START EXERCISE DATA

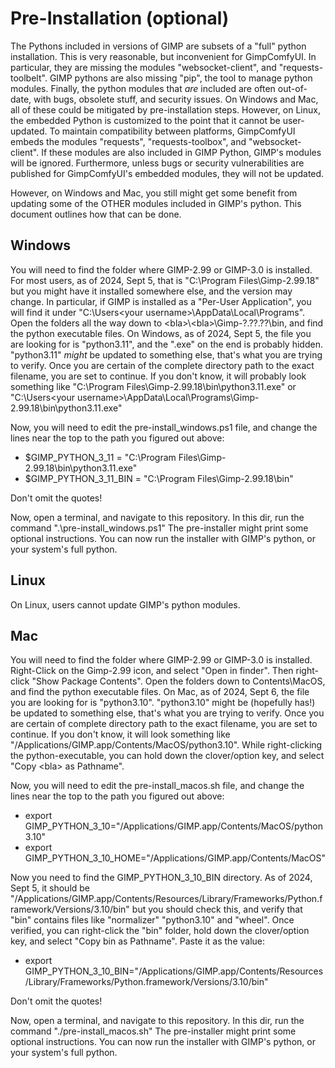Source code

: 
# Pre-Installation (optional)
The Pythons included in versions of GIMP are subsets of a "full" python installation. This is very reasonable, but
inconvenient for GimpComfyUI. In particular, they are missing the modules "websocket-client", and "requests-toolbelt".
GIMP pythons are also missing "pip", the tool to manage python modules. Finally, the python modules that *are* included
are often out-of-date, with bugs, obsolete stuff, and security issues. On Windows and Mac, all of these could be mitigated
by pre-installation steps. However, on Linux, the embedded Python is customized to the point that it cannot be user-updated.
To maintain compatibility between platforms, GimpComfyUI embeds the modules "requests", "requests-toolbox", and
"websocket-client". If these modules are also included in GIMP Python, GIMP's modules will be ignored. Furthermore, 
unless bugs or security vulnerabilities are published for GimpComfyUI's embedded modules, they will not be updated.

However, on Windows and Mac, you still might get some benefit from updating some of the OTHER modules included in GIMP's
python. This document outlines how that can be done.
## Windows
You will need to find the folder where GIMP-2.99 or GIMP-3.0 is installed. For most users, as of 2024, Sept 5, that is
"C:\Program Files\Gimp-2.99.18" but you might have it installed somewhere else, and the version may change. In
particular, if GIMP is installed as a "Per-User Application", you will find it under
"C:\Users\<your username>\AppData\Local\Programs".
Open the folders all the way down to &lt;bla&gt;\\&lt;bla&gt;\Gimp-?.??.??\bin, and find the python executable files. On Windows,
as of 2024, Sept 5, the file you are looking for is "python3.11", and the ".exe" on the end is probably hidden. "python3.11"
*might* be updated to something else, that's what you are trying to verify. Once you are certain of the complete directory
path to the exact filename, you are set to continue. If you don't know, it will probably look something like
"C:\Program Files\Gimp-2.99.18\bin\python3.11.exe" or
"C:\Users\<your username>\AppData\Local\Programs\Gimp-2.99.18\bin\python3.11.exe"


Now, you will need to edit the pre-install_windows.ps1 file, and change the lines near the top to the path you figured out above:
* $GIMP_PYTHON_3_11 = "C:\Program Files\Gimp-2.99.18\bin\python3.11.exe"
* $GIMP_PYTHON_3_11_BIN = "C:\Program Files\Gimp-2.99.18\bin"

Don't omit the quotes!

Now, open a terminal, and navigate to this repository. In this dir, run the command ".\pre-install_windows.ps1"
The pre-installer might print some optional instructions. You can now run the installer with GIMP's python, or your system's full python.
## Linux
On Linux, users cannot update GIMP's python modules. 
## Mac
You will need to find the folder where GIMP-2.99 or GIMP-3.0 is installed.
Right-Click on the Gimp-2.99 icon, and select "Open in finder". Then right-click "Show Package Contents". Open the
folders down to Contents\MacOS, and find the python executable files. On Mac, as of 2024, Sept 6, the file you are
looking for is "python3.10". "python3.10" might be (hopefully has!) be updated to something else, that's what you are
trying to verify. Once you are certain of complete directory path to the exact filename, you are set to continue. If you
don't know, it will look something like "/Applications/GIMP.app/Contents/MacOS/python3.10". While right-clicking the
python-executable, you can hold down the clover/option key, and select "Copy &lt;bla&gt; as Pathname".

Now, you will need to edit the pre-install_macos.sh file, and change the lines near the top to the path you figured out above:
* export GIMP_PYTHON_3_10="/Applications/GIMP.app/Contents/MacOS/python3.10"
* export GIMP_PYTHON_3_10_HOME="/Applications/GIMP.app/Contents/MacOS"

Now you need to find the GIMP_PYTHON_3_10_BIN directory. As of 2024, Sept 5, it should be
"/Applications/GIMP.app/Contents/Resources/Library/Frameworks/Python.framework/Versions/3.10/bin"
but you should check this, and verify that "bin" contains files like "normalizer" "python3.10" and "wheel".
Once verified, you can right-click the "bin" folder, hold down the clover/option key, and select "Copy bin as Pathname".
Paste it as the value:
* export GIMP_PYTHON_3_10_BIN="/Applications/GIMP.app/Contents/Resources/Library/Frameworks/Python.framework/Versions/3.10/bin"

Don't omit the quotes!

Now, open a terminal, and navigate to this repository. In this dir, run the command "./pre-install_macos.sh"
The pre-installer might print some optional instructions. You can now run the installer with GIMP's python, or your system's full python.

END EXERCISE DATA

_TASK TO CARRY OUT_.
Every line of the listing that includes "AppData" must be shown.

_TASK RESPONSE_.
"C:\Users\<your username>\AppData\Local\Programs".
"C:\Users\<your username>\AppData\Local\Programs\Gimp-2.99.18\bin\python3.11.exe"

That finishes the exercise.